» PROBLEM DESCRIPTION
Take each line below that has "optativas" and copy it.
*** RECORDED INFORMATION Section Begins ***
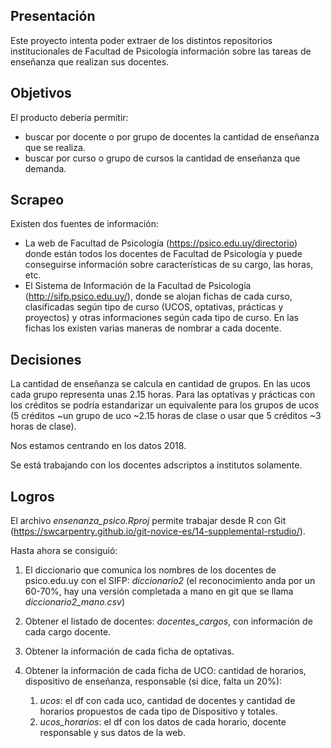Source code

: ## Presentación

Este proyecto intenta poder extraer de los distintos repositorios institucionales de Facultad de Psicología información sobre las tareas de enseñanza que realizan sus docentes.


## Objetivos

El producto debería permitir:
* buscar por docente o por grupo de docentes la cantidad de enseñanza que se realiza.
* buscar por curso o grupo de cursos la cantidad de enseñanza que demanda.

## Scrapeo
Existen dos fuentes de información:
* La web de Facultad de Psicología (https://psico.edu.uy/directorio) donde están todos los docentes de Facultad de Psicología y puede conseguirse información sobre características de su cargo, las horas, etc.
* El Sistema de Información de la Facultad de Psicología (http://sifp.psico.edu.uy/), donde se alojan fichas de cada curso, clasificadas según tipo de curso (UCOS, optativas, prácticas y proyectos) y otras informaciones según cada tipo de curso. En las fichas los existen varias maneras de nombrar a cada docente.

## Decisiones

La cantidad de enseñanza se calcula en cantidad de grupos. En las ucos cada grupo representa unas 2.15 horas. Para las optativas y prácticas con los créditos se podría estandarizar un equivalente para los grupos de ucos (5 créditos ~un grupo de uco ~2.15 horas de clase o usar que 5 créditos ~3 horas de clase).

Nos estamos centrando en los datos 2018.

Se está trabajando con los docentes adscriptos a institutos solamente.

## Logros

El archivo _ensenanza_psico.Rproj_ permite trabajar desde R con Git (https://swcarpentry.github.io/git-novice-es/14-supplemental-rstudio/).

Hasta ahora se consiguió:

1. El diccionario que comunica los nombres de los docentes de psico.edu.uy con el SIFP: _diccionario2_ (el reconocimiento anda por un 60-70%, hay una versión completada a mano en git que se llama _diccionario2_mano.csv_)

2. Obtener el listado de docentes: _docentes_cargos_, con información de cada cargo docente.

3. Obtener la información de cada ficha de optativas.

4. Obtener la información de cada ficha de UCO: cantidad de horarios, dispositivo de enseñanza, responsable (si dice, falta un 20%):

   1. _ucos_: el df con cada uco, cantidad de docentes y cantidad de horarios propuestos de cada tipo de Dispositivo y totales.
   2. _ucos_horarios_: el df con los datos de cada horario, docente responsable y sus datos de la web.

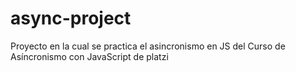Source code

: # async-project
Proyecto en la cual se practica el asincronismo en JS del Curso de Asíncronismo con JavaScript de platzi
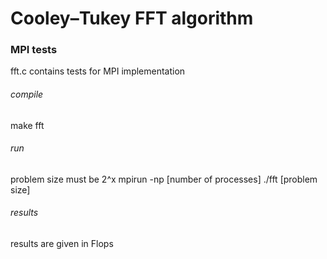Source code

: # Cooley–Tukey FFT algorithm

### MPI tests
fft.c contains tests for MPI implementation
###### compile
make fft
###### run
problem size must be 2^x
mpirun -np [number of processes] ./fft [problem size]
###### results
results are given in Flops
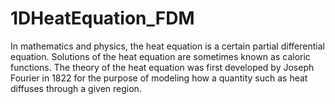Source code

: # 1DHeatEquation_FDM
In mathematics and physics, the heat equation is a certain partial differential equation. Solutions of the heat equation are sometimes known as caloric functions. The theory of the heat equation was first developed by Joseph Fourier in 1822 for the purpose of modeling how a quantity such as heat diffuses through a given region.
*** RECORDED INFORMATION Section Ends ***
» YOUR RESPONSE
* El Sistema de Información de la Facultad de Psicología (http://sifp.psico.edu.uy/), donde se alojan fichas de cada curso, clasificadas según tipo de curso (UCOS, optativas, prácticas y proyectos) y otras informaciones según cada tipo de curso. En las fichas los existen varias maneras de nombrar a cada docente.
La cantidad de enseñanza se calcula en cantidad de grupos. En las ucos cada grupo representa unas 2.15 horas. Para las optativas y prácticas con los créditos se podría estandarizar un equivalente para los grupos de ucos (5 créditos ~un grupo de uco ~2.15 horas de clase o usar que 5 créditos ~3 horas de clase).
3. Obtener la información de cada ficha de optativas.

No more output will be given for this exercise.